More than half of Asos.com’s sales are now abroad, the fashion retailer said today.
In a trading statement, Asos said 52% of its sales in its fourth quarter, the three months to March 31, were international. The company’s biggest overseas market is the EU, although sales in the US and the rest of the world are growing fast.
Total retail sales for the fourth quarter were up by 70%, at £93.4m, compared to the same time last year, and by 59% compared to the previous quarter. In the UK, sales rose by 24% to £44.9m compared to last year, and by 23% compared to the third quarter.
Over the full year to March 2011 retail sales rose to £324.8m, a 58% jump compared to last year, with a 24% rise in the UK to £183.7m and a 144% rise in international sales to £141.1m.
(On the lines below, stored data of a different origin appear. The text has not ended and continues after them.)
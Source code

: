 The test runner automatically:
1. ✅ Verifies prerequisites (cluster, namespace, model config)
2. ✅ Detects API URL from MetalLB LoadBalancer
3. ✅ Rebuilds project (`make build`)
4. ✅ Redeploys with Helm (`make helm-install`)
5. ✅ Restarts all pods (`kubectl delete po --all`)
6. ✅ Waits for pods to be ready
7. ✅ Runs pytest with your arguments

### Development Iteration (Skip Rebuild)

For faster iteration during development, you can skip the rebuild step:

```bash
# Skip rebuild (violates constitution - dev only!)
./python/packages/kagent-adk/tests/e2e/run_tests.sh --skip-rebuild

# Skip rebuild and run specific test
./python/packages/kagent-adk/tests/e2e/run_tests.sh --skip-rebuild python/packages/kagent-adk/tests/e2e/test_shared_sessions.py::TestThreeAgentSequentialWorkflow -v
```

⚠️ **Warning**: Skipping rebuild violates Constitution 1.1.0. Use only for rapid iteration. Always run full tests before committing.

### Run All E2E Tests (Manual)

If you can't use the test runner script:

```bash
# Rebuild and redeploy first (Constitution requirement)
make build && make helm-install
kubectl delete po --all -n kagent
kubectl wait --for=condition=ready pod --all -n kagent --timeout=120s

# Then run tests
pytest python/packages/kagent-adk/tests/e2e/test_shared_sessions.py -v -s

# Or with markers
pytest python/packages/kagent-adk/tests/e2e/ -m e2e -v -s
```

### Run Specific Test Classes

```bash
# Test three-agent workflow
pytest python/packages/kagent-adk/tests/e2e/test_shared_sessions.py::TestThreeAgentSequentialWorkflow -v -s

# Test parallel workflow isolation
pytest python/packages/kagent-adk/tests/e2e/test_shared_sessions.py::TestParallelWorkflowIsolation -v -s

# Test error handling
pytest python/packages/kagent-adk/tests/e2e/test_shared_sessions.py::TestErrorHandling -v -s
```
The company said investment in free shipping and returns had led to a reduction in overall gross margins; however there had been a small increase in retail gross margin.
Chief executive Nick Robertson forecast pre-tax profits for the year were likely to be “towards the top end of expectations”. He said: “We have approached the new financial year with confidence and are excited about the prospects for both our UK and international businesses.”
Our view: Asos’ results today illustrate just how strongly internet retailers can benefit from a strong international strategy. The company announces today that it is making more than half of its sales overseas, just as consumer confidence in the UK seems to be at a particularly at a low ebb. And while the company is seeing strong UK sales growth, it is abroad that its sales are growing fastest. As companies, including M&S, are finding, overseas expansion is a much lesser risk online than through high street stores, making the present potentially a very good time to be looking to new markets.